Aquel insólito viraje de la izquierda hacia un arcaísmo nacionalista radical tenía, pues, su coartada, pero —afirmé entonces- también su costo. Aparte de la carga insoportable para la estabilidad del sistema, dinamitar principios produciría —me atreví a predecir en el momento estelar del señor Zapatero- daños irreversibles en el cerebro ideológico de la izquierda. Porque, en estas capitulaciones morganáticas con el nacionalismo, la izquierda iba a dejarse algo más que plumas de su identidad programática. Se vaciaría de contenido ideológico, pinchando en hueso filosófico. Y eso no era algo que se remendaría en un chalaneo de porcentajes. “Un discurso tal —escribí en aquella ocasión- más interesado en la identidad que en la semejanza; centrado en etnias, en lugar de la humanidad; en el nacionalismo, antes que en el internacionalismo; que trafica igualdad por privilegio; que traduce diferencia cultural en desigualdad socio-política, confundiendo el derecho a la diferencia con la diferencia de derechos; que promueve derechos históricos a costa de los individuales; que habla de territorios, en vez de ciudadanos libres e iguales; que, en lugar de exigir el derecho a la igualdad, calcula balanzas fiscales que no impuestos individuales y progresivos…Un discurso así, en suma, licuará la izquierda. Lo que en aquella derrota amenazaba naufragio —advertí alarmado- era el futuro de la izquierda española. Puede que tras algunos éxitos electorales. Dentro de algunos años, quizá. Pero por mucho tiempo después”.

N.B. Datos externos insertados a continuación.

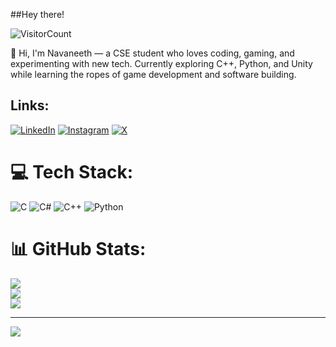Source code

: ##Hey there!

![VisitorCount](https://profile-counter.glitch.me/{drabtyranno911}/count.svg)

🚀 Hi, I'm Navaneeth — a CSE student who loves coding, gaming, and experimenting with new tech. Currently exploring C++, Python, and Unity while learning the ropes of game development and software building.

## Links:
[![LinkedIn](https://img.shields.io/badge/LinkedIn-%230077B5.svg?style=for-the-badge&logo=linkedin&logoColor=black)](https://linkedin.com/in/navaneeth-s-r)
[![Instagram](https://img.shields.io/badge/Instagram-%23E4405F.svg?style=for-the-badge&logo=instagram&logoColor=blue)](https://instagram.com/_drab_tyranno_)
[![X](https://img.shields.io/badge/X-%23000000.svg?style=for-the-badge&logo=x&logoColor=white)](https://x.com/_Drab_TYRANN0_)



# 💻 Tech Stack:
![C](https://img.shields.io/badge/c-%2300599C.svg?style=for-the-badge&logo=c&logoColor=white) ![C#](https://img.shields.io/badge/c%23-%23239120.svg?style=for-the-badge&logo=csharp&logoColor=white) ![C++](https://img.shields.io/badge/c++-%2300599C.svg?style=for-the-badge&logo=c%2B%2B&logoColor=white) ![Python](https://img.shields.io/badge/python-3670A0?style=for-the-badge&logo=python&logoColor=ffdd54)
# 📊 GitHub Stats:
![](https://github-readme-stats.vercel.app/api?username=drabtyranno911&theme=dark&hide_border=false&include_all_commits=true&count_private=false)<br/>
![](https://nirzak-streak-stats.vercel.app/?user=drabtyranno911&theme=dark&hide_border=false)<br/>
![](https://github-readme-stats.vercel.app/api/top-langs/?username=drabtyranno911&theme=dark&hide_border=false&include_all_commits=true&count_private=false&layout=compact)


---
[![](https://visitcount.itsvg.in/api?id=drabtyranno911&icon=0&color=0)](https://visitcount.itsvg.in)

<!-- Proudly created with GPRM ( https://gprm.itsvg.in ) -->
  



<!--
**drabtyranno911/drabtyranno911** is a ✨ _special_ ✨ repository because its `README.md` (this file) appears on your GitHub profile.

Here are some ideas to get you started:

- 🔭 I’m currently working on ...
- 🌱 I’m currently learning ...
- 👯 I’m looking to collaborate on ...
- 🤔 I’m looking for help with ...
- 💬 Ask me about ...
- 📫 How to reach me: ...
- 😄 Pronouns: ...
- ⚡ Fun fact: ...
-->

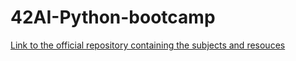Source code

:# 42AI-Python-bootcamp

[Link to the official repository containing the subjects and resouces](https://github.com/42-AI/bootcamp_python)
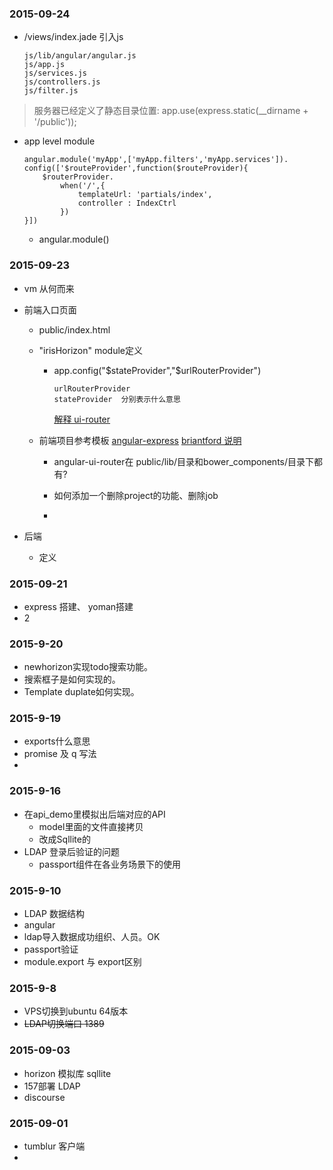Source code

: 
### 2015-09-24
*	/views/index.jade 引入js


		js/lib/angular/angular.js
		js/app.js
		js/services.js
		js/controllers.js
		js/filter.js

> 	服务器已经定义了静态目录位置: app.use(express.static(__dirname + '/public'));

*	app level module
	
		angular.module('myApp',['myApp.filters','myApp.services']).
		config(['$routeProvider',function($routeProvider){
			$routerProvider.
				when('/',{
					templateUrl: 'partials/index',
					controller : IndexCtrl
				})
		}])

	*	angular.module()


### 2015-09-23
*	vm 从何而来
*	前端入口页面

	*	public/index.html
		
	*	"irisHorizon" module定义
		*	app.config("$stateProvider","$urlRouterProvider")
		
				urlRouterProvider
				stateProvider  分别表示什么意思
				
			[解释 ui-router](https://github.com/angular-ui/ui-router/wiki/Quick-Reference)
			
	*	前端项目参考模板 [angular-express](https://github.com/btford/angular-express-seed)   [briantford 说明](http://briantford.com/blog/angular-express)
			
		* angular-ui-router在 public/lib/目录和bower_components/目录下都有?
		
		*	如何添加一个删除project的功能、删除job
		
		*	
		
		
*   后端
	*	定义


### 2015-09-21
*	express 搭建、 yoman搭建
*	2

### 2015-9-20
*	newhorizon实现todo搜索功能。
*	搜索框子是如何实现的。
*	Template duplate如何实现。


### 2015-9-19
*	exports什么意思
*	promise 及 q 写法
*



### 2015-9-16
*	在api_demo里模拟出后端对应的API
	*	model里面的文件直接拷贝
	*	改成Sqllite的
*	LDAP 登录后验证的问题
	*	passport组件在各业务场景下的使用		

### 2015-9-10
*	LDAP 数据结构
*	angular
*	ldap导入数据成功组织、人员。OK
*	passport验证
*	module.export 与 export区别

### 2015-9-8
* VPS切换到ubuntu 64版本
* ~~LDAP切换端口 1389~~

### 2015-09-03
*	horizon 模拟库 sqllite
*	157部署 LDAP
*	discourse

### 2015-09-01
*	tumblur 客户端
*
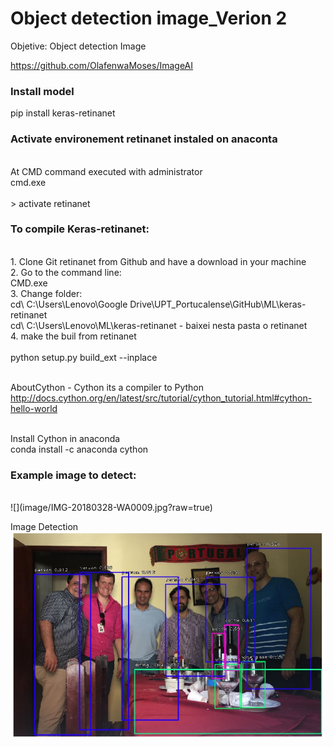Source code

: # Object detection image_Verion 2

Objetive: Object detection Image 

https://github.com/OlafenwaMoses/ImageAI

### Install model
pip install keras-retinanet

### Activate environement retinanet instaled on anaconta
<br/>At CMD command executed with administrator
<br/>cmd.exe  
<br/>> activate retinanet

### To compile Keras-retinanet:
<br/>1. Clone Git retinanet from Github and have a download in your machine
<br/>2. Go to the command line: 
<br/>	CMD.exe
<br/>3. Change folder:
<br/>	cd\ C:\Users\Lenovo\Google Drive\UPT_Portucalense\GitHub\ML\keras-retinanet
<br/>	cd\ C:\Users\Lenovo\ML\keras-retinanet  - baixei nesta pasta o retinanet
<br/>4. make the buil from retinanet	
<br/>	python setup.py build_ext --inplace

<br/>AboutCython - Cython its a compiler to Python
<br/>http://docs.cython.org/en/latest/src/tutorial/cython_tutorial.html#cython-hello-world

<br/>Install Cython in anaconda
<br/>conda install -c anaconda cython

### Example image to detect:
<br/>
![](image/IMG-20180328-WA0009.jpg?raw=true)
<br/>

Image Detection
<br/>
![](image/IMG-20180328-WA0009_detection.jpg?raw=true)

Pues bien, así ha acontecido. Los ciudadanos ya le han preguntado al señor Zapatero por sus ahorros y sus trabajos y han emitido un veredicto electoral demoledor al respecto. Es hora ya que los militantes socialistas le pidan cuentas de sus votos y de a dónde lleva a un partido centenario, vital para la vertebración de España. Y los ciudadanos en general, no sólo los socialistas, hemos de preguntarnos con preocupación cómo ha sido posible que haya pasado los filtros de los González, Guerras, Solanas y Almunias, para terminar por presidir el Gobierno de España, un personaje de tan corta talla y escasa entidad que nunca hubiera superado las pruebas de acceso en una empresa de reducido tamaño, o la oposición a un cuerpo medio de la Administración, o a una universidad modesta. Parece llegado, pues, el tiempo que el señor Zapatero siga el ejemplo de su homólogo portugués y, en lugar de “esconderse tras la crisis”, abandone, con el Gobierno, la Secretaría General del Partido.